Лирический герой воспринимает южный край как прекрасно возделанный сад. В отличие от садов в стихотворениях ранней поры, здесь сад представлен не как пространство воображения или воспоминаний о месте духовного становления поэта, а как «блаженный край», который реально посетил поэт, находясь на юге.

Размышляя об общих закономерностях «южного» пейзажа у А.С. Пушкина, М.Н. Эпштейн подмечает: «Кавказ - место романтическое, Крым - классическое. Эта разница обусловлена самим рельефом гор и их отношением к морю… Крымские горы сглажены временем, в них преобладают не острые, зубчатые формы, но округленные и плоские. Пологие их гряды - как бы всплески каменных волн, докатившихся с моря. Тут нет далевой устремленности русской равнины, но нет и высотной устремленности кавказских гор - бесконечное уступает место конечному, зримому.
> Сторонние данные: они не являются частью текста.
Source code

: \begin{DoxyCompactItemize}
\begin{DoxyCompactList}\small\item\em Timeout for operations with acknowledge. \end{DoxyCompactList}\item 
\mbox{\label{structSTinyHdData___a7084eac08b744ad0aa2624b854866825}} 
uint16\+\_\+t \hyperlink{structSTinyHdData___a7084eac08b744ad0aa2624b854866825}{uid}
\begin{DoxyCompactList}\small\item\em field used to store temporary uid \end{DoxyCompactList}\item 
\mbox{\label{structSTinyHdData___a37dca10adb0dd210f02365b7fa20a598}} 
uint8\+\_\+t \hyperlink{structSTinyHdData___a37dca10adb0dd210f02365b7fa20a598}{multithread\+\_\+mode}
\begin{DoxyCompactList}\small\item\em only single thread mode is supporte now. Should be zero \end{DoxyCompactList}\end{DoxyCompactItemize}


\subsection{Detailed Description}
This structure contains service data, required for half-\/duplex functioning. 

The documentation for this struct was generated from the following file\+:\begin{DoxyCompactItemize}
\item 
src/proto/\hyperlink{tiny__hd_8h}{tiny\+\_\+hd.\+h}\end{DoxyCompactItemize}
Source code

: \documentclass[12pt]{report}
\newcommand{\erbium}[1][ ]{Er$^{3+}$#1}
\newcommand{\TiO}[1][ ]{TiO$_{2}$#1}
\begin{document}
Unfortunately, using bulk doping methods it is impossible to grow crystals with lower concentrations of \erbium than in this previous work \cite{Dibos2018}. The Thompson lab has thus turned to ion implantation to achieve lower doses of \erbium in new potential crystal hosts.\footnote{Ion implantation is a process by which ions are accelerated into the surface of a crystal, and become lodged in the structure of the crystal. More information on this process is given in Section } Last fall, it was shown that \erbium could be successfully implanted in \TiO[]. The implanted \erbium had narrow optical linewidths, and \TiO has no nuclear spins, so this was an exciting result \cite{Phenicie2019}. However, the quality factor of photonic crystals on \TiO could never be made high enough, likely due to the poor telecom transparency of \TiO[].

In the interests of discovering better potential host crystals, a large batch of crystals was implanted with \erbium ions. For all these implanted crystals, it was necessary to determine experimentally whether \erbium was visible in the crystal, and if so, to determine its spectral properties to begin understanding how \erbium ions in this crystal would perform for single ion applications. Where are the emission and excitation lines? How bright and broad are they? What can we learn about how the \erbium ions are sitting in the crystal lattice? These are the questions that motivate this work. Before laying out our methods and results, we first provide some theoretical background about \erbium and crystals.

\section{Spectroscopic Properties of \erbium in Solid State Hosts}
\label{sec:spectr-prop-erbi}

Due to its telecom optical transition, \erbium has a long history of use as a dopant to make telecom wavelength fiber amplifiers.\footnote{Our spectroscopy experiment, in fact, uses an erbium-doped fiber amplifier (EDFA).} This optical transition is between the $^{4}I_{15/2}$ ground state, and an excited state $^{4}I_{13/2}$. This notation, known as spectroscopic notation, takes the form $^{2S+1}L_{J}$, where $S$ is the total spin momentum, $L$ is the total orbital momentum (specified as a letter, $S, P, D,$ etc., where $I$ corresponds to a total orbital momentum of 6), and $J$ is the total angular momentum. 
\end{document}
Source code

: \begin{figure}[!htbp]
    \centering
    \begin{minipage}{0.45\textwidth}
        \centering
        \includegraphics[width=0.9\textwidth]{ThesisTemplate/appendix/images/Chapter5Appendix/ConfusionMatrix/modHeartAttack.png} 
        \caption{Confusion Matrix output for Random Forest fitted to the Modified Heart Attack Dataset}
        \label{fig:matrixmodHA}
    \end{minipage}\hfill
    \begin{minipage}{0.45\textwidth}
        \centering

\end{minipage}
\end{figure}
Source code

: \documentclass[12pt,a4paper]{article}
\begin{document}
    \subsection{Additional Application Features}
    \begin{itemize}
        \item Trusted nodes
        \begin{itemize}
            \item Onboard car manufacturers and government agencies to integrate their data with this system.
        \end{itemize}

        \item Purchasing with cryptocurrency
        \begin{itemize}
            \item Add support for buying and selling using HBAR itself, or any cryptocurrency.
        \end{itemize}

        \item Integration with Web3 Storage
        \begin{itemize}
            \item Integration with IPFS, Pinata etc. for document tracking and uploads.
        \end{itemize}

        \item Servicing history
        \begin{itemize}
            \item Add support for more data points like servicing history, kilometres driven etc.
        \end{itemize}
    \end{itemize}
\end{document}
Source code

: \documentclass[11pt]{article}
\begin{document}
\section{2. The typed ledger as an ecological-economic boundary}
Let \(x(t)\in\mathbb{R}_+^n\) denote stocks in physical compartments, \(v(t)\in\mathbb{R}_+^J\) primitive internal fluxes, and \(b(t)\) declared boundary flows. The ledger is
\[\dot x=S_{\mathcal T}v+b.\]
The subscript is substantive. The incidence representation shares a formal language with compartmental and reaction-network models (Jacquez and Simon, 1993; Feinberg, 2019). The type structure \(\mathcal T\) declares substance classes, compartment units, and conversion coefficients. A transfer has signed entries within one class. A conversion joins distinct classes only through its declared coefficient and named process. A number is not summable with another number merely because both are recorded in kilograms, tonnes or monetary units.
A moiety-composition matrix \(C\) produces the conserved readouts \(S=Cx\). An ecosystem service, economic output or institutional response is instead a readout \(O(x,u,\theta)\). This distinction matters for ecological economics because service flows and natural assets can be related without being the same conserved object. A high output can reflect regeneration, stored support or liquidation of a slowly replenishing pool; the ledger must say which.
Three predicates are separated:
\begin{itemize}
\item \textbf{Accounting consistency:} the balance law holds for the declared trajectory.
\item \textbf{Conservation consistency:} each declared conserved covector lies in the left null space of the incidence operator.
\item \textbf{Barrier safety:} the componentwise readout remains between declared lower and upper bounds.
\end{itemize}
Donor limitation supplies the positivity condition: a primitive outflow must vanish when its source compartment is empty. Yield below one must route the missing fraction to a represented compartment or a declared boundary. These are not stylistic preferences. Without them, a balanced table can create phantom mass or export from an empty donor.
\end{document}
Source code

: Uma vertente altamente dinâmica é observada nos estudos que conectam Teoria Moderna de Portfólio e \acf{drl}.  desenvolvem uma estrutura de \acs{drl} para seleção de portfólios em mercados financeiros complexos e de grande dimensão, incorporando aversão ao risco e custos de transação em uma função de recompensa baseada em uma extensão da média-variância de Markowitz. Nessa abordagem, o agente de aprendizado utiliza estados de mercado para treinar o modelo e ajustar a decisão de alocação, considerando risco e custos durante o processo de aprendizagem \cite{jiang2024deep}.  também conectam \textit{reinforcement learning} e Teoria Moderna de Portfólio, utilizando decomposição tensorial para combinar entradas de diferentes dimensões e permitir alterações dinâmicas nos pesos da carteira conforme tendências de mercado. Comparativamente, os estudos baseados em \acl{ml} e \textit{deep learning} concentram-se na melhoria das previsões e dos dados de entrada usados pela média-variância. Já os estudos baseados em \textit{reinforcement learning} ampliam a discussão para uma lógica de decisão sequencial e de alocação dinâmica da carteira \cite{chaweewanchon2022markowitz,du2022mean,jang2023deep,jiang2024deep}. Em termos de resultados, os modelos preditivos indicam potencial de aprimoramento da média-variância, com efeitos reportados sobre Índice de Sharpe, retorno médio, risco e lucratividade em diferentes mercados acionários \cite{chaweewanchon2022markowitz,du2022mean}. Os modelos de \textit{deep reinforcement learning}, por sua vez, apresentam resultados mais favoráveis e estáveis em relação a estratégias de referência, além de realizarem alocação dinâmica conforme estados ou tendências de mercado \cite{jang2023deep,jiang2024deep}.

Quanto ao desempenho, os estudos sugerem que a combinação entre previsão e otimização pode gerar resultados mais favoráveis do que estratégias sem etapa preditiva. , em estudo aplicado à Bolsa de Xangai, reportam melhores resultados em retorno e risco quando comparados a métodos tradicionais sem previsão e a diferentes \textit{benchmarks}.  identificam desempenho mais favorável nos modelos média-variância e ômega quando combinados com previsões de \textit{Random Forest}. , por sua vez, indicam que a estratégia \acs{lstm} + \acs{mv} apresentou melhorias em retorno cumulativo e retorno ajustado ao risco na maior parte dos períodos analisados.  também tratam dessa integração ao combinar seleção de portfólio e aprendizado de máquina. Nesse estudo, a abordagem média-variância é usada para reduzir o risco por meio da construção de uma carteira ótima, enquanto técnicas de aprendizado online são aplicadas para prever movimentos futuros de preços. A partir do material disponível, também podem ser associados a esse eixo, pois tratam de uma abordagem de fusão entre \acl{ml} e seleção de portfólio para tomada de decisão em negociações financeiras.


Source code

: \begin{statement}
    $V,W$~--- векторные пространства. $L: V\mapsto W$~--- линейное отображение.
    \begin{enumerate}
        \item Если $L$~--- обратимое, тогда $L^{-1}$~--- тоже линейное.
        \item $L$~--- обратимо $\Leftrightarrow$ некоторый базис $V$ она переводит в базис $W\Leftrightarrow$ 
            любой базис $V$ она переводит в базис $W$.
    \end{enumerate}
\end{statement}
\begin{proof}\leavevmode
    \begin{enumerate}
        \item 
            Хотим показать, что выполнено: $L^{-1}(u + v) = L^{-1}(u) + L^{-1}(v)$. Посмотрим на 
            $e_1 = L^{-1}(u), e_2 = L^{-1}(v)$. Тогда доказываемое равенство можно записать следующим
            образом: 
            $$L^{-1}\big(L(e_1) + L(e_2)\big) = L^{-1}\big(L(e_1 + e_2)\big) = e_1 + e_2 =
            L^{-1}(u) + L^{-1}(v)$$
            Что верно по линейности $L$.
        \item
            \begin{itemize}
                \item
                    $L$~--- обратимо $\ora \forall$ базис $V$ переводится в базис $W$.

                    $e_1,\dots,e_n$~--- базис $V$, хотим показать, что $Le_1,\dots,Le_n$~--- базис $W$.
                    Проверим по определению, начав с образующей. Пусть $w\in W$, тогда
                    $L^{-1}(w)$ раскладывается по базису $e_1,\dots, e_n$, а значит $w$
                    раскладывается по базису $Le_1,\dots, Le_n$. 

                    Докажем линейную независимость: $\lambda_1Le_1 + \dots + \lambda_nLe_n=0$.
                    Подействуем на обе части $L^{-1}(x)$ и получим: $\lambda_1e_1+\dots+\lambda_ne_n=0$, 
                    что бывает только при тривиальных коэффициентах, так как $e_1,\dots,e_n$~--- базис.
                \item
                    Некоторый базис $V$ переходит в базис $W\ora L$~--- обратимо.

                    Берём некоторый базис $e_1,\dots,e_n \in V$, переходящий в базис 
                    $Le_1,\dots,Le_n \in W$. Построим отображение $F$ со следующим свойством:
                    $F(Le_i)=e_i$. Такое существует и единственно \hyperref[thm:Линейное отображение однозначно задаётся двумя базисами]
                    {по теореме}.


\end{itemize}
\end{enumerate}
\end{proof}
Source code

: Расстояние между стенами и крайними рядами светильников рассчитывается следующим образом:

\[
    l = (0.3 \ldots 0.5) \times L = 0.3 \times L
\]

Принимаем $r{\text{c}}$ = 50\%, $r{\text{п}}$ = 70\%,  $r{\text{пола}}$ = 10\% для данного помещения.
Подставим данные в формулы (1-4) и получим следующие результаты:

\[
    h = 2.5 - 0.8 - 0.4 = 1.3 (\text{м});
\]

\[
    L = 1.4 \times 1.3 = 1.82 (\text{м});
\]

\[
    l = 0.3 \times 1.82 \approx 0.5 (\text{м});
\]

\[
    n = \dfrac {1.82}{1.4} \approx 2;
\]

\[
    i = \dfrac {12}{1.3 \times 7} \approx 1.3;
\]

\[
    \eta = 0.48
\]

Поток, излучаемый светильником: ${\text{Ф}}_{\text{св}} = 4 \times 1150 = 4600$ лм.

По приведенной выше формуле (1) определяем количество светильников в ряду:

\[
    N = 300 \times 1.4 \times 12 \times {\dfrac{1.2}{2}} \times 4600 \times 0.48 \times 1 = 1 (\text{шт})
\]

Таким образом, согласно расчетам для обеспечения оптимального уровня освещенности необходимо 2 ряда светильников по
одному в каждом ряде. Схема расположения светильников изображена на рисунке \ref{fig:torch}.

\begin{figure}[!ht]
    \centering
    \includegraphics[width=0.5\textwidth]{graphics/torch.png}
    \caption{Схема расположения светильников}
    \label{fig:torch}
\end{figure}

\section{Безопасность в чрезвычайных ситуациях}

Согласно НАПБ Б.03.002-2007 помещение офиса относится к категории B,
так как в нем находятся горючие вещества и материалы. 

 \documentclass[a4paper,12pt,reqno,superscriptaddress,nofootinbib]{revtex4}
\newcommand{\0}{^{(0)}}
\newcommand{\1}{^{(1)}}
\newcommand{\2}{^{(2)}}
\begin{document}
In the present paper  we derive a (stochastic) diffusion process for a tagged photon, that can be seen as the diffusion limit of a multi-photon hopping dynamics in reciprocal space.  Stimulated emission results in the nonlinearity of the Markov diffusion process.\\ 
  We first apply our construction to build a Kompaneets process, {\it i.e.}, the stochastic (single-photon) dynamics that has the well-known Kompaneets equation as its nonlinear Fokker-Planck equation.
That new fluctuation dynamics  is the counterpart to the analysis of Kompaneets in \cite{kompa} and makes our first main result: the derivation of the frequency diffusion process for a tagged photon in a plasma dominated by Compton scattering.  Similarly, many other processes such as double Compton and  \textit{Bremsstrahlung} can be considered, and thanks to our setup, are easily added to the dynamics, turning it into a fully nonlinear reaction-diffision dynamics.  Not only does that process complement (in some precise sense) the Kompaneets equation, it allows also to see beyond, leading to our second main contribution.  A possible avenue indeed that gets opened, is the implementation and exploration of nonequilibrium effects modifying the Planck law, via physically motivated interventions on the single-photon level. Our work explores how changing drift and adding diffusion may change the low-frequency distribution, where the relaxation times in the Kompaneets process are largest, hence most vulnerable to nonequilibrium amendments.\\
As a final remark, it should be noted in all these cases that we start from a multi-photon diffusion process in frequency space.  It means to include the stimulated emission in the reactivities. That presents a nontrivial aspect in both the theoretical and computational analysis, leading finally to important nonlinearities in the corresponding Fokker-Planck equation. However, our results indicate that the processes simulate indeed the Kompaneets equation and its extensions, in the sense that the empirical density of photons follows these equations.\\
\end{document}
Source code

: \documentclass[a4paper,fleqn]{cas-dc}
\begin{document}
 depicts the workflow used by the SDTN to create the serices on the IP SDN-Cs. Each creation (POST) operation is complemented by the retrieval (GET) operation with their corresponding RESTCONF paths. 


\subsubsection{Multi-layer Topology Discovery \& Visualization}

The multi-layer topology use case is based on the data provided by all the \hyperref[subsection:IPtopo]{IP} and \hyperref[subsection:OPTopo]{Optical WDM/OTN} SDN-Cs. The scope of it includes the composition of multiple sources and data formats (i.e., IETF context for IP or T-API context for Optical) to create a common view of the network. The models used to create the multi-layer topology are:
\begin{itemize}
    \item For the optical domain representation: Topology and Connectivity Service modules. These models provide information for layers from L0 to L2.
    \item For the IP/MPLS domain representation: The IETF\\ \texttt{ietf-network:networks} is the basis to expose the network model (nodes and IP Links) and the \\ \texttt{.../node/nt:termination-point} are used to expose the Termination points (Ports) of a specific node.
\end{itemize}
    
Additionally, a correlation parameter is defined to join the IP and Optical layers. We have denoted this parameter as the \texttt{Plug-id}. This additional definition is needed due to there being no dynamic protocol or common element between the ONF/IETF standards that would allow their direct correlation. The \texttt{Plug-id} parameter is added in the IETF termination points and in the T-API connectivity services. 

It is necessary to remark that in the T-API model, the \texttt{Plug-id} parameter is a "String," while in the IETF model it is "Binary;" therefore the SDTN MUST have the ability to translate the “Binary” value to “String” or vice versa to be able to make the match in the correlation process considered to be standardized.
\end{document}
Мягкая лепка гор, ясность очертаний, приближенность далей, солнечная прозрачность воздуха придают Крыму классичность. Ибо суть классического в противоположность романтическому с его ускользающей таинственностью - воплощенность, отчетливость, осязаемость» . «Классическая» составляющая южного пейзажа, несомненно, отразилась в изображении сада.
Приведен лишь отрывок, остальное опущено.